Hacker News new | ask | show | jobs
by seanwilson 320 days ago
Human readable (informal) proofs are full of gaps that all have to be traced back to axioms e.g. gaps that rely on shared intuition, background knowledge and other informal proofs.

It's somewhat like taking rough pseudo code (the informal proof, a mixture of maths and English) and translating that into a bullet-proof production app (the formal proof, in Lean), where you're going to have to specify every step precisely traced back to axioms, handle all the edge causes, fix incorrect assumptions, and fill in the missing parts that were assumed to be straightforward but might not be.

A major part is you also have to formalise all the proofs your informal proof relied on so everything is traced back to the initial axioms e.g. you can't just cite Pythagorus theorem, you have to formalise that too.

So it's an order of magnitude more difficult to write a formal proof compared to an informal one, and even when you have the informal proof it can teams many years of effort.

2 comments

I’m almost certain this is ignorance on my part, but it seems like this would mean the proof is… possibly wrong? I mean if there are gaps and other informal proofs in there?

But I thought it was a widely celebrated result.
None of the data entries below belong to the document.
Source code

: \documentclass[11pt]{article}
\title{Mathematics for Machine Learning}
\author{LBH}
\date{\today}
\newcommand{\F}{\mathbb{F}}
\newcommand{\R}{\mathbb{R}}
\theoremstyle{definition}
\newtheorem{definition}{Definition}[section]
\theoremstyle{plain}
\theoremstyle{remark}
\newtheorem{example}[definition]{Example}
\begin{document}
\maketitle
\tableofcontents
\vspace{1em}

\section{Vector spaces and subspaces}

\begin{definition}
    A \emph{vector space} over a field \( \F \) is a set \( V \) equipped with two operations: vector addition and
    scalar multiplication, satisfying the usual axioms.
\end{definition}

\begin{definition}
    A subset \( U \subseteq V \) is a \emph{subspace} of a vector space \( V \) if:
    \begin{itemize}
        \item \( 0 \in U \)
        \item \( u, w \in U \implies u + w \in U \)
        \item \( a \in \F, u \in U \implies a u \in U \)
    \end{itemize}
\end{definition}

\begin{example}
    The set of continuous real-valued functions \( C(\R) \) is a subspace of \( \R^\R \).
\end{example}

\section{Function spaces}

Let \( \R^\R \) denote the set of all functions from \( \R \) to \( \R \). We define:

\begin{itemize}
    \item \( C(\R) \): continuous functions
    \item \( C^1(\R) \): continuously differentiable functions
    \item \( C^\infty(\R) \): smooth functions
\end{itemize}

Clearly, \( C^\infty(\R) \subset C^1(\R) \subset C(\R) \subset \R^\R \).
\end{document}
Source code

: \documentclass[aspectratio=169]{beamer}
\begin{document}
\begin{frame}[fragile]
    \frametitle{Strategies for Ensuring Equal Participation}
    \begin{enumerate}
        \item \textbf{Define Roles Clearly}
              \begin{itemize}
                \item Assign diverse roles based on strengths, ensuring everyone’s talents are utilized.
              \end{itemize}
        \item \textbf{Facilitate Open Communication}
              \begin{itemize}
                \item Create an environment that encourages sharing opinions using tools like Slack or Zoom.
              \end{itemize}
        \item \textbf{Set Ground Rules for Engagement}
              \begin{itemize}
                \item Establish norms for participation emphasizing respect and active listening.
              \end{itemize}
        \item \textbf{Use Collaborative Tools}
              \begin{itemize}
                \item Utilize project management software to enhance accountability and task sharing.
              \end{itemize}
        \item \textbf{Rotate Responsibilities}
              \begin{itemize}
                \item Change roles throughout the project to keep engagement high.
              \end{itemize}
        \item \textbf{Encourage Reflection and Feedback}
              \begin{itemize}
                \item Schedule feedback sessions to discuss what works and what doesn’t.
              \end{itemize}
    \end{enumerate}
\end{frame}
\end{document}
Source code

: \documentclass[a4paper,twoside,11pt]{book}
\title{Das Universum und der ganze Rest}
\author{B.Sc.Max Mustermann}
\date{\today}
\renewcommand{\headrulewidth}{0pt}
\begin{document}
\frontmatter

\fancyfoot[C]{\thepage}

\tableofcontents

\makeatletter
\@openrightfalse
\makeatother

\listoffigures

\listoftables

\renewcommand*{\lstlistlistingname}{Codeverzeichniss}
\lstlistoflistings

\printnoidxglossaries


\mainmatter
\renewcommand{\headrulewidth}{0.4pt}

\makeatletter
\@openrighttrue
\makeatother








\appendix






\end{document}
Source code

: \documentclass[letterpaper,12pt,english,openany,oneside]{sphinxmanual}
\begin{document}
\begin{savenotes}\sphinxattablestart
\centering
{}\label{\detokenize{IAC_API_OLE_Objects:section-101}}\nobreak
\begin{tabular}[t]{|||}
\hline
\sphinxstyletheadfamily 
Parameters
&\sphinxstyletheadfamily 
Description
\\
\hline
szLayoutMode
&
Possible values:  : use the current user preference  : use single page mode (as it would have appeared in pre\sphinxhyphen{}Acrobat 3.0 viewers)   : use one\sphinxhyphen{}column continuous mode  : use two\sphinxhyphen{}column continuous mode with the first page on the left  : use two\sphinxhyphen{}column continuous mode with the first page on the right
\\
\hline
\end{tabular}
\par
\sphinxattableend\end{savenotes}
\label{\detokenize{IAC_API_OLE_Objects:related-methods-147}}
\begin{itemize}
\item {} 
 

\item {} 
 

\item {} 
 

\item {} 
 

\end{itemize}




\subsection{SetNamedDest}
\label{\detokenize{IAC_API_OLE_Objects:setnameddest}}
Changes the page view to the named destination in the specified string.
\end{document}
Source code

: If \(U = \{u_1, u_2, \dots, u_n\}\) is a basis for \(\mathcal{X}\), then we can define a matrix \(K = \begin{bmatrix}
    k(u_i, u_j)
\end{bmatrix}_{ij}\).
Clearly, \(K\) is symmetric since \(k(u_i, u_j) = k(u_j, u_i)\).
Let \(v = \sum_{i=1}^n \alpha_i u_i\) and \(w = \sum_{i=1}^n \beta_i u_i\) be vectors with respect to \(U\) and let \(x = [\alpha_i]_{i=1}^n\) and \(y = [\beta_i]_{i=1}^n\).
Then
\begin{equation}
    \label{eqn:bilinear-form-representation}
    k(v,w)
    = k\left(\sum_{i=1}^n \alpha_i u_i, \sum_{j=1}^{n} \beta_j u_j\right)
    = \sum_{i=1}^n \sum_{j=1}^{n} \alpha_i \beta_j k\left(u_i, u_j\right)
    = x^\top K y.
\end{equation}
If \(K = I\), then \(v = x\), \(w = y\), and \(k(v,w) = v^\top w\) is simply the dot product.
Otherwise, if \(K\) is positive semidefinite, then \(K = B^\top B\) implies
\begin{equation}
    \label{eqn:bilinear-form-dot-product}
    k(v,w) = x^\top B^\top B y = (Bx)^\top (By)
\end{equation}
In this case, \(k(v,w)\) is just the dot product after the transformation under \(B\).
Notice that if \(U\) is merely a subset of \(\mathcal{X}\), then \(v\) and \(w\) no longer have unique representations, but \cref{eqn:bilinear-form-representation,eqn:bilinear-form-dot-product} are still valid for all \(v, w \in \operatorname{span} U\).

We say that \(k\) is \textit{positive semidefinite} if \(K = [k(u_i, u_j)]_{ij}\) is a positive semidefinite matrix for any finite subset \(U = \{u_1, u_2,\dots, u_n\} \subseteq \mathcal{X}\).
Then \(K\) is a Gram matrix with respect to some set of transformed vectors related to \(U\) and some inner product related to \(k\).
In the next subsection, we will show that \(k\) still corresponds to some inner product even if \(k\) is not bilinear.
Kevin Buzzard told me that the worry that it might in fact be wrong is a huge motivator for him. I also once asked Serge Lang why so much mathematics is correct (which surprised me coming from programming where everything has bugs), and he said; “people do a large number of consistency checks beyond what is in the published proofs, which makes the chances the claimed results are correct much, much higher.” Another related quote Bryan Birch told me once: “it is always a good idea to prove true theorems.”
I suspect he is massively overestimating the reliability of obscure mathematics.
> Kevin Buzzard told me that the worry that it might in fact be wrong is a huge motivator for him.

And then, when I raised concerns in Zulip about Lean's metaprogramming facilities being used to trick the pipeline into accepting false proofs, he said the opposite. He even emphasized that the formalization efforts are not for checking proof correctness, but for cataloguing truths we believe in.

This kind of equivocation turned me away from that community, to be honest. That was an extremely frustrating experience.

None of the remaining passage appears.